Irregularity of distributions

The irregularity of distributions problem, stated first by Hugo Steinhaus, is a numerical problem with a surprising result. The problem is to find N numbers, ${\displaystyle x_{1},\ldots ,x_{N}}$, all between 0 and 1, for which the following conditions hold:

• The first two numbers must be in different halves (one less than 1/2, one greater than 1/2).
• The first 3 numbers must be in different thirds (one less than 1/3, one between 1/3 and 2/3, one greater than 2/3).
• The first 4 numbers must be in different fourths.
• The first 5 numbers must be in different fifths.
• etc.

Mathematically, we are looking for a sequence of real numbers

${\displaystyle x_{1},\ldots ,x_{N}}$

such that for every n ∈ {1, ..., N} and every k ∈ {1, ..., n} there is some i ∈ {1, ..., k} such that

${\displaystyle {\frac {k-1}{n}}\leq x_{i}<{\frac {k}{n}}.}$

Solution

The surprising result is that there is a solution up to N = 17, but starting at N = 18 and above it is impossible.

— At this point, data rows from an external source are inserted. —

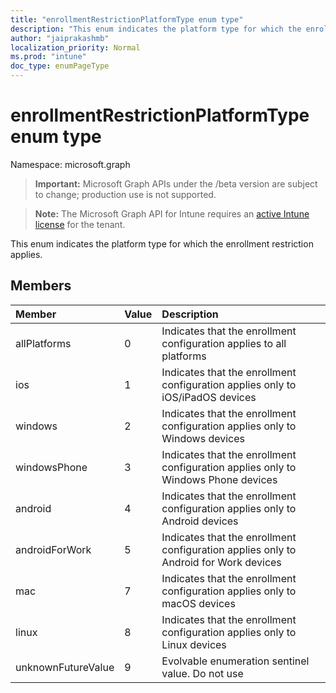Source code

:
 ```yaml
---
title: "enrollmentRestrictionPlatformType enum type"
description: "This enum indicates the platform type for which the enrollment restriction applies."
author: "jaiprakashmb"
localization_priority: Normal
ms.prod: "intune"
doc_type: enumPageType
---
```


# enrollmentRestrictionPlatformType enum type

Namespace: microsoft.graph

> **Important:** Microsoft Graph APIs under the /beta version are subject to change; production use is not supported.

> **Note:** The Microsoft Graph API for Intune requires an [active Intune license](https://go.microsoft.com/fwlink/?linkid=839381) for the tenant.

This enum indicates the platform type for which the enrollment restriction applies.

## Members
|Member|Value|Description|
|:---|:---|:---|
|allPlatforms|0|Indicates that the enrollment configuration applies to all platforms|
|ios|1|Indicates that the enrollment configuration applies only to iOS/iPadOS devices|
|windows|2|Indicates that the enrollment configuration applies only to Windows devices|
|windowsPhone|3|Indicates that the enrollment configuration applies only to Windows Phone devices|
|android|4|Indicates that the enrollment configuration applies only to Android devices|
|androidForWork|5|Indicates that the enrollment configuration applies only to Android for Work devices|
|mac|7|Indicates that the enrollment configuration applies only to macOS devices|
|linux|8|Indicates that the enrollment configuration applies only to Linux devices|
|unknownFutureValue|9|Evolvable enumeration sentinel value. Do not use|
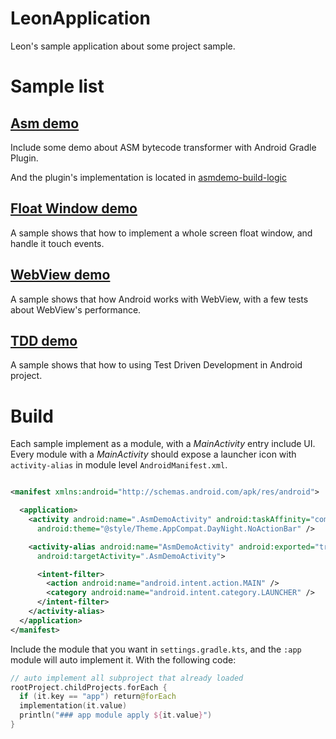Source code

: # LeonApplication

Leon's sample application about some project sample.

# Sample list

## [Asm demo](/asmdemo)

Include some demo about ASM bytecode transformer with Android Gradle Plugin.

And the plugin's implementation is located in [asmdemo-build-logic](/asmdemo-build-logic)

## [Float Window demo](/floatwindowdemo)

A sample shows that how to implement a whole screen float window, and handle it touch events.

## [WebView demo](/webviewdemo)

A sample shows that how Android works with WebView, with a few tests about WebView's performance.

## [TDD demo](/tdddemo)

A sample shows that how to using Test Driven Development in Android project.

# Build

Each sample implement as a module, with a *MainActivity* entry include UI.
Every module with a *MainActivity* should expose a launcher icon with `activity-alias` in module
level `AndroidManifest.xml`.

```xml

<manifest xmlns:android="http://schemas.android.com/apk/res/android">

  <application>
    <activity android:name=".AsmDemoActivity" android:taskAffinity="com.example.leonapplication.asmdemo.demo"
      android:theme="@style/Theme.AppCompat.DayNight.NoActionBar" />

    <activity-alias android:name="AsmDemoActivity" android:exported="true" android:label="AsmDemoActivity"
      android:targetActivity=".AsmDemoActivity">

      <intent-filter>
        <action android:name="android.intent.action.MAIN" />
        <category android:name="android.intent.category.LAUNCHER" />
      </intent-filter>
    </activity-alias>
  </application>
</manifest>
```

Include the module that you want in `settings.gradle.kts`, and the `:app` module will auto implement
it. With the following code:

```kotlin
// auto implement all subproject that already loaded
rootProject.childProjects.forEach {
  if (it.key == "app") return@forEach
  implementation(it.value)
  println("### app module apply ${it.value}")
}
```
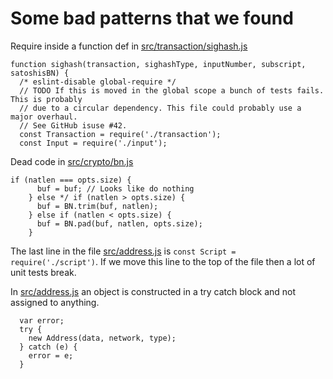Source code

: 

# Some bad patterns that we found

Require inside a function def in [src/transaction/sighash.js](https://github.com/the-bitcoin-token/BitcoinSource/blob/master/src/transaction/sighash.js#L139)

```
function sighash(transaction, sighashType, inputNumber, subscript, satoshisBN) {
  /* eslint-disable global-require */
  // TODO If this is moved in the global scope a bunch of tests fails. This is probably
  // due to a circular dependency. This file could probably use a major overhaul.
  // See GitHub isuse #42.
  const Transaction = require('./transaction');
  const Input = require('./input');
```



Dead code in [src/crypto/bn.js](https://github.com/the-bitcoin-token/BitcoinSource/pull/75/files#diff-7318cf02df7fd57cc2392bffec7369adR79)

```
if (natlen === opts.size) {
      buf = buf; // Looks like do nothing
    } else */ if (natlen > opts.size) {
      buf = BN.trim(buf, natlen);
    } else if (natlen < opts.size) {
      buf = BN.pad(buf, natlen, opts.size);
    }
```


The last line in the file [src/address.js](https://github.com/the-bitcoin-token/BitcoinSource/pull/80/files#diff-d388968ff4f0a9adeade95ac380637d2R650) is `const Script = require('./script')`. If we move this line to the top of the file then a lot of unit tests break.


In [src/address.js](https://github.com/the-bitcoin-token/BitcoinSource/pull/80/files#diff-d388968ff4f0a9adeade95ac380637d2R514) an object is constructed in a try catch block and not assigned to anything.
```
  var error;
  try {
    new Address(data, network, type);
  } catch (e) {
    error = e;
  }
```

A possible solution for N ≤ 17 is shown diagrammatically on the right; numerically it is as follows:

 

A possible solution for N = 17 shown diagrammatically. In each row n, there are n “vines” which are all in different n^ths. For example, looking at row 5, it can be seen that 0 < x₁ < 1/5 < x₅ < 2/5 < x₃ < 3/5 < x₄ < 4/5 < x₂ < 1. The numerical values are printed in the article text.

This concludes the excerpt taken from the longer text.